Document images with source code =>
=== Section Start ===

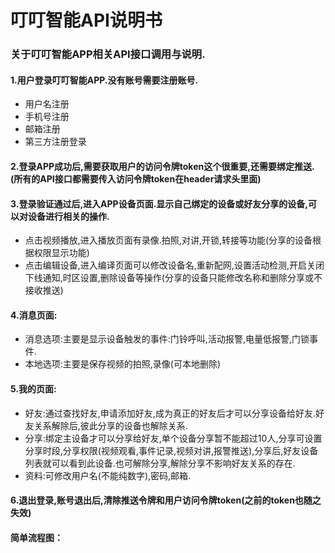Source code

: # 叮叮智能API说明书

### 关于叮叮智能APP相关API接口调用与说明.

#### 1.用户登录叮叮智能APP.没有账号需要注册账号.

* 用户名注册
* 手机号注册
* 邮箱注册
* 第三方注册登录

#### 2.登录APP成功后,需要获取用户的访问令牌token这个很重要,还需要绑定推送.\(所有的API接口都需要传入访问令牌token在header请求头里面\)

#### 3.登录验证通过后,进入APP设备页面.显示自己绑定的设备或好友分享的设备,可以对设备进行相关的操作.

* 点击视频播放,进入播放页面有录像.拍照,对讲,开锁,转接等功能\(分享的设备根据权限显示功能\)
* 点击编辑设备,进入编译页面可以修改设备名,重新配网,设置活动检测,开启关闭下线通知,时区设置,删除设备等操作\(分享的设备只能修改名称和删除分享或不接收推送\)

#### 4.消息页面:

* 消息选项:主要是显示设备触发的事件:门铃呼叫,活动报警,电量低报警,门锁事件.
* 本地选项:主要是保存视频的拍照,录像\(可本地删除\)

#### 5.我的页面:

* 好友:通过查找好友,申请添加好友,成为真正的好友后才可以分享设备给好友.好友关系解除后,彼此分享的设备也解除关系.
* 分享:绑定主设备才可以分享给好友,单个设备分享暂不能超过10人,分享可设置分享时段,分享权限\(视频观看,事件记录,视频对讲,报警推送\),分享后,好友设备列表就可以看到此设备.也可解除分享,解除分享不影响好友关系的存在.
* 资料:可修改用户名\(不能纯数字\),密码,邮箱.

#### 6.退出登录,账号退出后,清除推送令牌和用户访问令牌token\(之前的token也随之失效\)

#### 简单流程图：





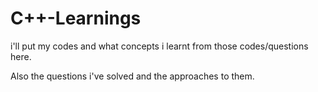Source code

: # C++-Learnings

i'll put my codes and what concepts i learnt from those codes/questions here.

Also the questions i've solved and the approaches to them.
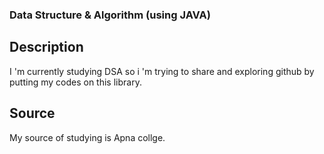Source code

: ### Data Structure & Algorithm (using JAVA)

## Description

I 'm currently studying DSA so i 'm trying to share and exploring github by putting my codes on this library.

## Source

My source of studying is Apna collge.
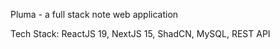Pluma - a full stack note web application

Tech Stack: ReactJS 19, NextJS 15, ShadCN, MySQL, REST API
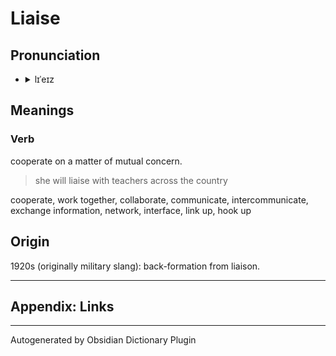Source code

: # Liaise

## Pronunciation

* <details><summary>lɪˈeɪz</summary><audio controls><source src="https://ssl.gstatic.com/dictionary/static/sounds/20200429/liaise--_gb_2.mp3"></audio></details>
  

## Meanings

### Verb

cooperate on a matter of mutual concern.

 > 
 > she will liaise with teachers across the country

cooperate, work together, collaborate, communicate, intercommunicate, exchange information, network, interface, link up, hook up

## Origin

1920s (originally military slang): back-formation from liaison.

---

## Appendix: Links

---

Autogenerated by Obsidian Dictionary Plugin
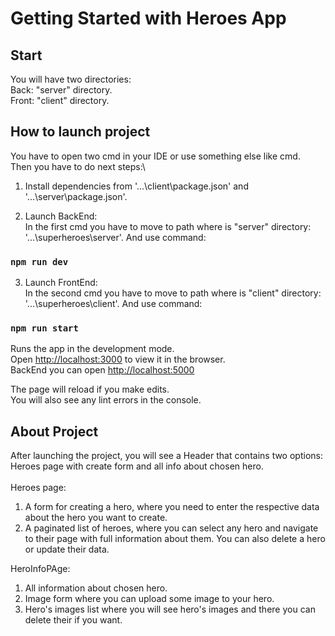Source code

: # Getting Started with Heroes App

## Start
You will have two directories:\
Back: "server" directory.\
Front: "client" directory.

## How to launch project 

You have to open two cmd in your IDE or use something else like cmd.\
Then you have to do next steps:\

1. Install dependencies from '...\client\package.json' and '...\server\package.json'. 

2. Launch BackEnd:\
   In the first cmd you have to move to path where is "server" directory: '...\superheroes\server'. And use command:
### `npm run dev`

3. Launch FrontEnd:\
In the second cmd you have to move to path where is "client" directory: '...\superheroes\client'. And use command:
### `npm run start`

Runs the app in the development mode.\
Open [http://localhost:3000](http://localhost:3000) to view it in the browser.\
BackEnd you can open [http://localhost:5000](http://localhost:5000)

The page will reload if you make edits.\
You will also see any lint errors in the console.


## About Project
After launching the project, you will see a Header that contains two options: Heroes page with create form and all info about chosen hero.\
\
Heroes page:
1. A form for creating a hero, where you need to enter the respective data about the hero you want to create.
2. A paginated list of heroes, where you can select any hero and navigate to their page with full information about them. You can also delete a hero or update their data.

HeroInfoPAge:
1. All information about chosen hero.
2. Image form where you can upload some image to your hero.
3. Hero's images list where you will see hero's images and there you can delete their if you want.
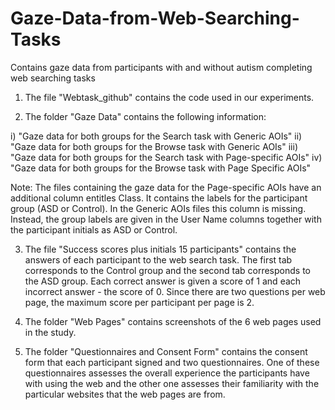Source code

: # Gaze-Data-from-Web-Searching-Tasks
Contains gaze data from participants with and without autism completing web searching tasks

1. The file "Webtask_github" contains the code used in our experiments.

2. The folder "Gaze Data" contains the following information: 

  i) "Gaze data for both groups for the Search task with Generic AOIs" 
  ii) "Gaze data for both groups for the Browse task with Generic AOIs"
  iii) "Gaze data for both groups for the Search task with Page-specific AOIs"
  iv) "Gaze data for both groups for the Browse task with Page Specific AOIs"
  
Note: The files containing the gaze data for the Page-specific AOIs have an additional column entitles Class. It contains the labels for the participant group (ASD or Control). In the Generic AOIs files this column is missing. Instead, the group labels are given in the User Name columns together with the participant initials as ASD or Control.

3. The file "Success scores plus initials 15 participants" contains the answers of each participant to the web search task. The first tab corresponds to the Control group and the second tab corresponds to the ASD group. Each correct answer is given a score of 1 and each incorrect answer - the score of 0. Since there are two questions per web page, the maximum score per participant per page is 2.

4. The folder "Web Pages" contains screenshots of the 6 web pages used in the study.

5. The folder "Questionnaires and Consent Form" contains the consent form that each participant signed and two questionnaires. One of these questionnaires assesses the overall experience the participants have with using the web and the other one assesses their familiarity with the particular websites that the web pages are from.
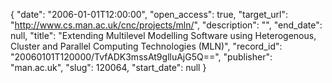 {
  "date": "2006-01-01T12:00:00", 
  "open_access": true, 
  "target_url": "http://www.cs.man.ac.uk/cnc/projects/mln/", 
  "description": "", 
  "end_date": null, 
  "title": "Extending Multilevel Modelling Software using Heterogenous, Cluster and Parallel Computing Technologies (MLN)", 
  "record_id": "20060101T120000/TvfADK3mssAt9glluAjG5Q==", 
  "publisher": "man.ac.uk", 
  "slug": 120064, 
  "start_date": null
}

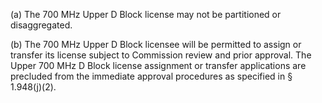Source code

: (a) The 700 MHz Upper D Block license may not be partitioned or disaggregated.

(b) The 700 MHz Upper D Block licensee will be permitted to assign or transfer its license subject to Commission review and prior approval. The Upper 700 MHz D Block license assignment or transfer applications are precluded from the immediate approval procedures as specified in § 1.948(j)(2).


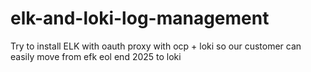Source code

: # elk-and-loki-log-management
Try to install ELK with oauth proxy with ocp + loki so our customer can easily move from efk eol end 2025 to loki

=== Section End ===

Task details =>
Pictures are to be omitted; otherwise, write out the data exactly as it appears.

Exercise solution =>
Source code

: # 叮叮智能API说明书

### 关于叮叮智能APP相关API接口调用与说明.

#### 1.用户登录叮叮智能APP.没有账号需要注册账号.

* 用户名注册
* 手机号注册
* 邮箱注册
* 第三方注册登录

#### 2.登录APP成功后,需要获取用户的访问令牌token这个很重要,还需要绑定推送.\(所有的API接口都需要传入访问令牌token在header请求头里面\)

#### 3.登录验证通过后,进入APP设备页面.显示自己绑定的设备或好友分享的设备,可以对设备进行相关的操作.

* 点击视频播放,进入播放页面有录像.拍照,对讲,开锁,转接等功能\(分享的设备根据权限显示功能\)
* 点击编辑设备,进入编译页面可以修改设备名,重新配网,设置活动检测,开启关闭下线通知,时区设置,删除设备等操作\(分享的设备只能修改名称和删除分享或不接收推送\)

#### 4.消息页面:

* 消息选项:主要是显示设备触发的事件:门铃呼叫,活动报警,电量低报警,门锁事件.
* 本地选项:主要是保存视频的拍照,录像\(可本地删除\)

#### 5.我的页面:

* 好友:通过查找好友,申请添加好友,成为真正的好友后才可以分享设备给好友.好友关系解除后,彼此分享的设备也解除关系.
* 分享:绑定主设备才可以分享给好友,单个设备分享暂不能超过10人,分享可设置分享时段,分享权限\(视频观看,事件记录,视频对讲,报警推送\),分享后,好友设备列表就可以看到此设备.也可解除分享,解除分享不影响好友关系的存在.
* 资料:可修改用户名\(不能纯数字\),密码,邮箱.

#### 6.退出登录,账号退出后,清除推送令牌和用户访问令牌token\(之前的token也随之失效\)

#### 简单流程图：





Source code

: # C++-Learnings

i'll put my codes and what concepts i learnt from those codes/questions here.

Also the questions i've solved and the approaches to them.
Source code

: ### Data Structure & Algorithm (using JAVA)

## Description

I 'm currently studying DSA so i 'm trying to share and exploring github by putting my codes on this library.

## Source

My source of studying is Apna collge.
Pluma - a full stack note web application

Tech Stack: ReactJS 19, NextJS 15, ShadCN, MySQL, REST API
Source code

: # Liaise

## Pronunciation

* <details><summary>lɪˈeɪz</summary><audio controls><source src="https://ssl.gstatic.com/dictionary/static/sounds/20200429/liaise--_gb_2.mp3"></audio></details>
  

## Meanings

### Verb

cooperate on a matter of mutual concern.

 > 
 > she will liaise with teachers across the country

cooperate, work together, collaborate, communicate, intercommunicate, exchange information, network, interface, link up, hook up

## Origin

1920s (originally military slang): back-formation from liaison.

---

## Appendix: Links

---

Autogenerated by Obsidian Dictionary Plugin
Source code

: # Getting Started with Heroes App

## Start
You will have two directories:\
Back: "server" directory.\
Front: "client" directory.

## How to launch project 

You have to open two cmd in your IDE or use something else like cmd.\
Then you have to do next steps:\

1. Install dependencies from '...\client\package.json' and '...\server\package.json'. 

2. Launch BackEnd:\
   In the first cmd you have to move to path where is "server" directory: '...\superheroes\server'. And use command:
### `npm run dev`

3. Launch FrontEnd:\
In the second cmd you have to move to path where is "client" directory: '...\superheroes\client'. And use command:
### `npm run start`

Runs the app in the development mode.\
Open [http://localhost:3000](http://localhost:3000) to view it in the browser.\
BackEnd you can open [http://localhost:5000](http://localhost:5000)

The page will reload if you make edits.\
You will also see any lint errors in the console.


## About Project
After launching the project, you will see a Header that contains two options: Heroes page with create form and all info about chosen hero.\
\
Heroes page:
1. A form for creating a hero, where you need to enter the respective data about the hero you want to create.
2. A paginated list of heroes, where you can select any hero and navigate to their page with full information about them. You can also delete a hero or update their data.

HeroInfoPAge:
1. All information about chosen hero.
2. Image form where you can upload some image to your hero.
3. Hero's images list where you will see hero's images and there you can delete their if you want.
Source code

: # Gaze-Data-from-Web-Searching-Tasks
Contains gaze data from participants with and without autism completing web searching tasks

1. The file "Webtask_github" contains the code used in our experiments.

2. The folder "Gaze Data" contains the following information: 

  i) "Gaze data for both groups for the Search task with Generic AOIs" 
  ii) "Gaze data for both groups for the Browse task with Generic AOIs"
  iii) "Gaze data for both groups for the Search task with Page-specific AOIs"
  iv) "Gaze data for both groups for the Browse task with Page Specific AOIs"
  
Note: The files containing the gaze data for the Page-specific AOIs have an additional column entitles Class. It contains the labels for the participant group (ASD or Control). In the Generic AOIs files this column is missing. Instead, the group labels are given in the User Name columns together with the participant initials as ASD or Control.

3. The file "Success scores plus initials 15 participants" contains the answers of each participant to the web search task. The first tab corresponds to the Control group and the second tab corresponds to the ASD group. Each correct answer is given a score of 1 and each incorrect answer - the score of 0. Since there are two questions per web page, the maximum score per participant per page is 2.

4. The folder "Web Pages" contains screenshots of the 6 web pages used in the study.

5. The folder "Questionnaires and Consent Form" contains the consent form that each participant signed and two questionnaires. One of these questionnaires assesses the overall experience the participants have with using the web and the other one assesses their familiarity with the particular websites that the web pages are from.
 {
  "date": "2006-01-01T12:00:00", 
  "open_access": true, 
  "target_url": "http://www.cs.man.ac.uk/cnc/projects/mln/", 
  "description": "", 
  "end_date": null, 
  "title": "Extending Multilevel Modelling Software using Heterogenous, Cluster and Parallel Computing Technologies (MLN)", 
  "record_id": "20060101T120000/TvfADK3mssAt9glluAjG5Q==", 
  "publisher": "man.ac.uk", 
  "slug": 120064, 
  "start_date": null
}

Source code

: (a) The 700 MHz Upper D Block license may not be partitioned or disaggregated.

(b) The 700 MHz Upper D Block licensee will be permitted to assign or transfer its license subject to Commission review and prior approval. The Upper 700 MHz D Block license assignment or transfer applications are precluded from the immediate approval procedures as specified in § 1.948(j)(2).


Source code

: # elk-and-loki-log-management
Try to install ELK with oauth proxy with ocp + loki so our customer can easily move from efk eol end 2025 to loki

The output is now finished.